Thursday, June 21, 2012

stayin cool

Yesterday I didn't make it out into the garden because it was hot.  I would say too hot, but for several reasons that is wrong.  Here are the reasons: I love hot weather, and I think heat waves are exciting.  (They're like a universal drug everyone is on.  For instance, yesterday I saw a woman walking around downtown in her bikini.  Unusual behavior.)  The other reason is that I took a bike ride yesterday afternoon: if it wasn't too hot for a bike ride, it wasn't too hot to be in the garden.  Even so, I did spend most of the day in the shade or in the house; and when I got home from my ride, I developed a headache (possibly from squinting) that I couldn't seem to kick no matter how many glasses of water I drank.  One weather report claimed that we reached 99°yesterday—that's pretty high—and we're probably in for another scorcher today.  And so it was that this morning I decided to get into the garden early, around 9:30 AM, while a bunch of it was still in the shade.  To my satisfaction, I found it damp, still damp, from the hosing I gave it around 10 PM last night.

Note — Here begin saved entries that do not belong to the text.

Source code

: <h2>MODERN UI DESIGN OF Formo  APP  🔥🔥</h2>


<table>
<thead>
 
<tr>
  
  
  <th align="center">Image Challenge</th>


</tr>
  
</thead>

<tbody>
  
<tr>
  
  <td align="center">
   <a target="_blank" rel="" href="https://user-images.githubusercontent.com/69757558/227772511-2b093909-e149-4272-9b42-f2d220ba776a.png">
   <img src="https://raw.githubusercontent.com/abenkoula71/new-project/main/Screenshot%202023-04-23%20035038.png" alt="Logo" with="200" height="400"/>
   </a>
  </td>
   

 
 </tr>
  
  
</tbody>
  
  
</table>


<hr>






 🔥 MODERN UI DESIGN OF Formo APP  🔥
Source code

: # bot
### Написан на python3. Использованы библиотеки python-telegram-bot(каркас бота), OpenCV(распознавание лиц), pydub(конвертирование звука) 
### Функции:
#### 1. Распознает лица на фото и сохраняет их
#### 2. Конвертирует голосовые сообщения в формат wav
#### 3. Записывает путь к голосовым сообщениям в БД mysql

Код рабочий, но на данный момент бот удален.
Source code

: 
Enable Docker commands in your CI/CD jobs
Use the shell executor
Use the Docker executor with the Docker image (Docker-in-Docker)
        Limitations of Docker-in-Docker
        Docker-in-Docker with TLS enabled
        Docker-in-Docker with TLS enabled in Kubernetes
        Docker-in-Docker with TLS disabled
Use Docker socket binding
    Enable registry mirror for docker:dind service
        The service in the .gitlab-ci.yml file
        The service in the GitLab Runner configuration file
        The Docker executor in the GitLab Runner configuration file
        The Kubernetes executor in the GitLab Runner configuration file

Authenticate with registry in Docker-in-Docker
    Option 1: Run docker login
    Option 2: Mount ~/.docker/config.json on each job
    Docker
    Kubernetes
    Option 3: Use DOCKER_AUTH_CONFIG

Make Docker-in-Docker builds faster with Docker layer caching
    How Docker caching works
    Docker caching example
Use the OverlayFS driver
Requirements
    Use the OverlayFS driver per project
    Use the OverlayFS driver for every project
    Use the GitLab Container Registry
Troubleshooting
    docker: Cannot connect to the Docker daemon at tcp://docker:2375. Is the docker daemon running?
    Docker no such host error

Here's one of my rutabagas.  It's about the size of a ping pong ball right now, a hard, lavender-skinned ping pong ball.  Before the season is over, that partially subterranean root will quadruple in size at least.  Leaves will continually grow from its center as it expands, and as it expands the older leaves will die back and be replaced by the younger ones.  What I discovered about the rutabaga on this hot morning is that, even were the sun directly overhead, that root would still be in the shade.  At least mostly.  The root can be a cool, lavender shade-lover, i.e. not green and in the sun, because performing photosynthesis is not the root's job.  The division of labor is easy to see, the clear line between purple root and green leaves.  The leaves capture the sunlight—they're giant and fan-like—and they divert that solar energy to the root.  Next spring, early spring, the stored energy in that root would drive some early growth—but of course, I'm going to eat this rutabaga for Thanksgiving.  Anyway...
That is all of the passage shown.